Variable retainage can refer to:
- A lower retainage rate on materials compared to labor (or vice versa)
- A retainage rate that is reduced once a certain milestone or percentage of completion is reached
Again, this clause leaves room for negotiation. Request the best variable retainage terms you can get. Ask the GC to pay part or all of your retainage upon approval of your work and final payment, rather than upon substantial completion of the entire project.
This is important, especially if you are one of the first contractors on a site. If so, you might not have to wait months or years to get your retention back. Ask the GC if the contract isn’t clear.
Disapproval of payment application
11.1.9: “Upon the partial or entire disapproval by the Contractor of the Subcontractor’s Application for Payment, the Contractor shall provide notice to the Subcontractor. If the Subcontractor disputes the Contractor’s decision regarding a Subcontractor’s Application for Payment in whole or in part, the Subcontractor may submit a Claim in accordance with Article 6. When the basis for the disapproval has been remedied, the Subcontractor shall be paid the amounts withheld.”
The first thing to note in this clause is that it requires the GC to notify you when they are rejecting all or part of your invoice. (Not all GCs do this, so be aware!) This clause also sets out the claim procedure you and the GC must follow if you and the GC disagree about their decision to reject your invoice.
Article 6 states that the parties must try mediation before going to binding arbitration or litigation.

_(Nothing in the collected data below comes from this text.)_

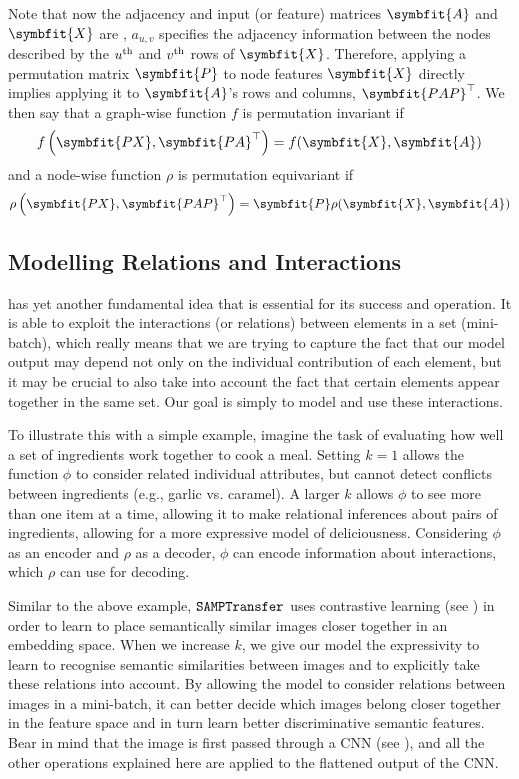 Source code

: Note that now the adjacency and input (or feature) matrices $\symbfit{A}$ and $\symbfit{X}$ are , $a_{u, v}$
specifies the adjacency information between the nodes described by the $u\textsuperscript{th}$ and $v\textsuperscript{th}$
rows of $\symbfit{X}$. Therefore, applying a permutation matrix $\symbfit{P}$ to node features $\symbfit{X}$ directly implies applying it to $\symbfit{A}$'s rows and columns, $\symbfit{PAP}^\top$. We then say that a graph-wise function $f$ is permutation invariant if 
\begin{equation}
    f\left(\symbfit{P X}, \symbfit{P A}^{\top}\right)=f(\symbfit{X}, \symbfit{A})
\end{equation}
and a node-wise function $\rho$ is permutation equivariant if
\begin{equation}
    \rho\left(\symbfit{P X}, \symbfit{P A P}^{\top}\right)=\symbfit{P}\rho(\symbfit{X}, \symbfit{A})
\end{equation}

\subsection{Modelling Relations and Interactions}\label{ssec:relation-and-interactions}

\samptr{} has yet another fundamental idea that is essential for its success and operation. 
It is able to exploit the interactions (or relations) between elements in a set (mini-batch), which really means that we are trying to capture the fact that our model output may depend not only on the individual contribution of each element, but it may be crucial to also take into account the fact that certain elements appear together in the same set. Our goal is simply to model and use these interactions.

To illustrate this with a simple example, imagine the task of evaluating how well a set of ingredients work together to cook a meal. Setting $k=1$ allows the function $\phi$ to consider related individual attributes, but cannot detect conflicts between ingredients (e.g., garlic vs. caramel). A larger $k$ allows $\phi$ to see more than one item at a time, allowing it to make relational inferences about pairs of ingredients, allowing for a more expressive model of deliciousness. Considering $\phi$ as an encoder and $\rho$ as a decoder, $\phi$ can encode information about interactions, which $\rho$ can use for decoding.

Similar to the above example, $\texttt{SAMPTransfer}$ uses contrastive learning (see ) in order to learn to place semantically similar images closer together in an embedding space. When we increase $k$, we give our model the expressivity to learn to recognise semantic similarities between images and to explicitly take these relations into account. By allowing the model to consider relations between images in a mini-batch, it can better decide which images belong closer together in the feature space and in turn learn better discriminative semantic features. Bear in mind that the image is first passed through a CNN (see ), and all the other operations explained here are applied to the flattened output of the CNN.


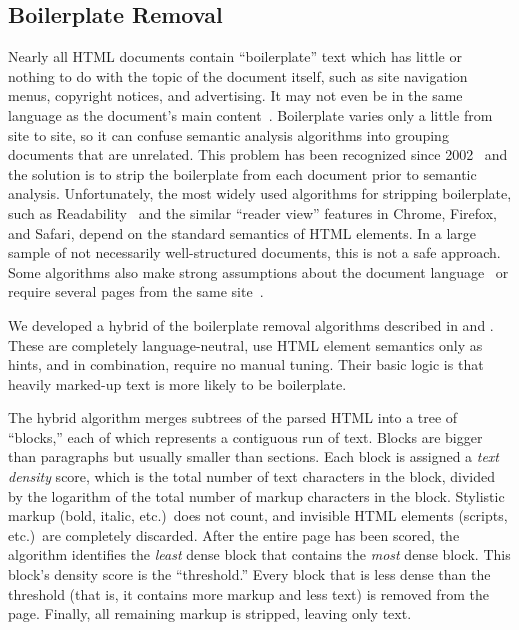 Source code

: \subsection{Boilerplate Removal}\label{s:boilerplate}

Nearly all HTML documents contain “boilerplate” text which has
little or nothing to do with the topic of the document itself, such as
site navigation menus, copyright notices, and advertising.  It may not
even be in the same language as the document's main
content~\cite{SC:USENIXSec14}.  Boilerplate varies only a little from
site to site, so it can confuse semantic analysis algorithms into
grouping documents that are unrelated.  This problem has been
recognized since 2002~\cite{baryossef.2002.template} and the solution
is to strip the boilerplate from each document prior to semantic
analysis.  Unfortunately, the most widely used algorithms for
stripping boilerplate, such as Readability~\cite{readability.nd} and
the similar “reader view” features in Chrome, Firefox, and Safari,
depend on the standard semantics of HTML elements.  In a large sample
of not necessarily well-structured documents, this is not a safe
approach.  Some algorithms also make strong assumptions about the
document language~\cite{evert.2008.ncleaner} or require several pages
from the same site~\cite{SC:USENIXSec14}.

We developed a hybrid of the boilerplate removal algorithms described
in \textcite{lin2012combining} and \textcite{sun.2011.dombased}.
These are completely language-neutral, use HTML element semantics only
as hints, and in combination, require no manual tuning.  Their basic
logic is that heavily marked-up text is more likely to be boilerplate.

The hybrid algorithm merges subtrees of the parsed HTML into a tree of
“blocks,” each of which represents a contiguous run of text.  Blocks
are bigger than paragraphs but usually smaller than sections.  Each
block is assigned a \emph{text density} score, which is the total
number of text characters in the block, divided by the logarithm of
the total number of markup characters in the block.  Stylistic markup
(bold, italic, etc.)\ does not count, and invisible HTML elements
(scripts, etc.)\ are completely discarded.  After the entire page has
been scored, the algorithm identifies the \emph{least} dense block
that contains the \emph{most} dense block.  This block's density score
is the “threshold.” Every block that is less dense than the threshold
(that is, it contains more markup and less text) is removed from the
page.  Finally, all remaining markup is stripped, leaving only text.

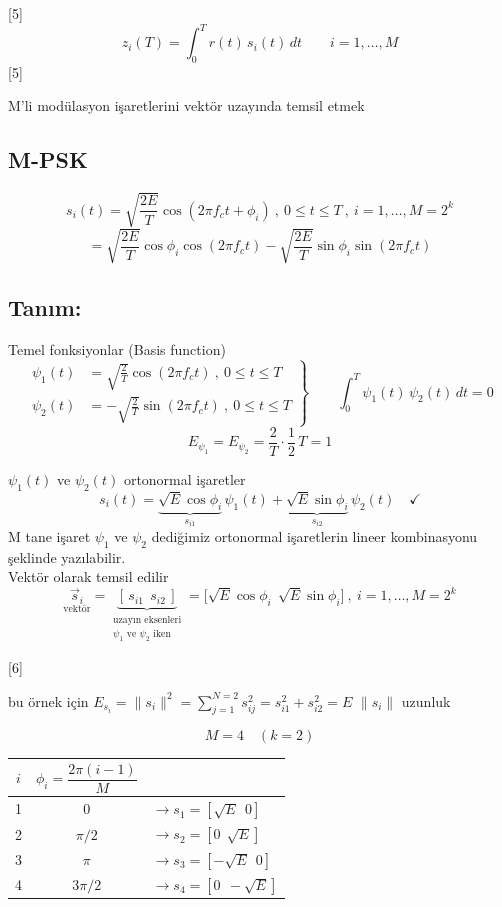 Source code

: \documentclass[11pt,a4paper]{article}
\begin{document}
[5]
\[ z_i(T)=\int_0^T r(t)\,s_i(t)\,dt\qquad i=1,\dots,M \]
[5]

M'li modülasyon işaretlerini vektör uzayında temsil etmek
\subsection{M-PSK}
\[ s_i(t)=\sqrt{\frac{2E}{T}}\cos(2\pi f_ct+\phi_i)\ ,\ 0\le t\le T\ ,\ i=1,\dots,M=2^k \]
\[ =\sqrt{\frac{2E}{T}}\cos\phi_i\cos(2\pi f_ct)-\sqrt{\frac{2E}{T}}\sin\phi_i\sin(2\pi f_ct) \]

\subsection{Tanım:}
Temel fonksiyonlar (Basis function)
\[ \left.\begin{aligned}
\psi_1(t)&=\sqrt{\tfrac{2}{T}}\cos(2\pi f_ct)\ ,\ 0\le t\le T\\
\psi_2(t)&=-\sqrt{\tfrac{2}{T}}\sin(2\pi f_ct)\ ,\ 0\le t\le T
\end{aligned}\right\}\qquad \int_0^T\psi_1(t)\,\psi_2(t)\,dt=0 \]
\[ E_{\psi_1}=E_{\psi_2}=\frac{2}{T}\cdot\frac{1}{2}\,T=1 \]

$\psi_1(t)$ ve $\psi_2(t)$ ortonormal işaretler
\[ s_i(t)=\underbrace{\sqrt{E}\cos\phi_i}_{s_{i1}}\,\psi_1(t)+\underbrace{\sqrt{E}\sin\phi_i}_{s_{i2}}\,\psi_2(t)\quad\checkmark \]
M tane işaret $\psi_1$ ve $\psi_2$ dediğimiz ortonormal işaretlerin lineer kombinasyonu şeklinde yazılabilir.\\
Vektör olarak temsil edilir
\[ \underset{\text{vektör}}{\vec{s}_i}=\underbrace{[\,s_{i1}\ \ s_{i2}\,]}_{\substack{\text{uzayın eksenleri}\\ \psi_1\text{ ve }\psi_2\text{ iken}}}=\bigl[\sqrt{E}\cos\phi_i\ \ \sqrt{E}\sin\phi_i\bigr]\ ,\ i=1,\dots,M=2^k \]

[6]

bu örnek için $E_{s_i}=\|s_i\|^2=\sum_{j=1}^{N=2}s_{ij}^2=s_{i1}^2+s_{i2}^2=E$ \qquad $\|s_i\|$ uzunluk

\[ M=4\quad(k=2) \]
\begin{center}
\begin{tabular}{c@{\qquad}c@{\qquad}l}
$i$ & $\phi_i=\dfrac{2\pi(i-1)}{M}$ & \\
\midrule
1 & $0$ & $\rightarrow s_1=[\sqrt{E}\ \ 0]$\\
2 & $\pi/2$ & $\rightarrow s_2=[0\ \ \sqrt{E}]$\\
3 & $\pi$ & $\rightarrow s_3=[-\sqrt{E}\ \ 0]$\\
4 & $3\pi/2$ & $\rightarrow s_4=[0\ \ -\sqrt{E}]$
\end{tabular}
\end{center}
\end{document}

Be sure to read that article carefully so you know what the process will be ahead of time.
11.1.10: “Provided the Contractor has fulfilled its payment obligations under the Subcontract Documents, the Subcontractor shall defend and indemnify the Contractor and Owner from all loss, liability, damage, or expense, including reasonable attorney’s fees and litigation expenses, arising out of any lien claim or other claim for payment by any of the Subcontractor’s subcontractors, suppliers, or vendors of any tier. … If approved by the applicable court, when required, the Subcontractor may substitute a surety bond for the property against which the lien or other claim for payment has been asserted.”
The first sentence in this clause means that it only applies if the GC has made all payments to you according to your contract.
This clause basically says that if you don’t pay your subs, suppliers, or vendors, and one of them files a lien, it’s your responsibility. You must cover all costs associated with the removal of the lien. This includes attorney’s fees and litigation costs for the owner.
This clause does give you the option to purchase a surety bond, if approved by the court. The surety bond removes the responsibility for payment from the owner and puts it on you. Then you can work with the sub or vendor to come up with a payment plan or whatever other arrangements you agree on.
You can try to get this clause removed, but it’s highly unlikely that the GC will agree.
Here’s a better idea: Make sure you have an internal process for identifying and paying every subcontractor, supplier, and vendor working under you.
Require preliminary notice – a document stating who they are and what work they’re doing – from everyone at the start of the job.
Request conditional lien waivers with their invoices, or exchange unconditional waivers upon payment. Communicate clearly and often with every party under you on the project, and make sure that you document everything.
Always understand your contract
There you have it – the progress payment clauses from the AIA A401. The most important thing to remember is that you must read your contract, and if you don’t understand something, ask. Do not sign a construction contract that you don’t understand.
It’s always a good idea to consult a construction lawyer before signing a contract.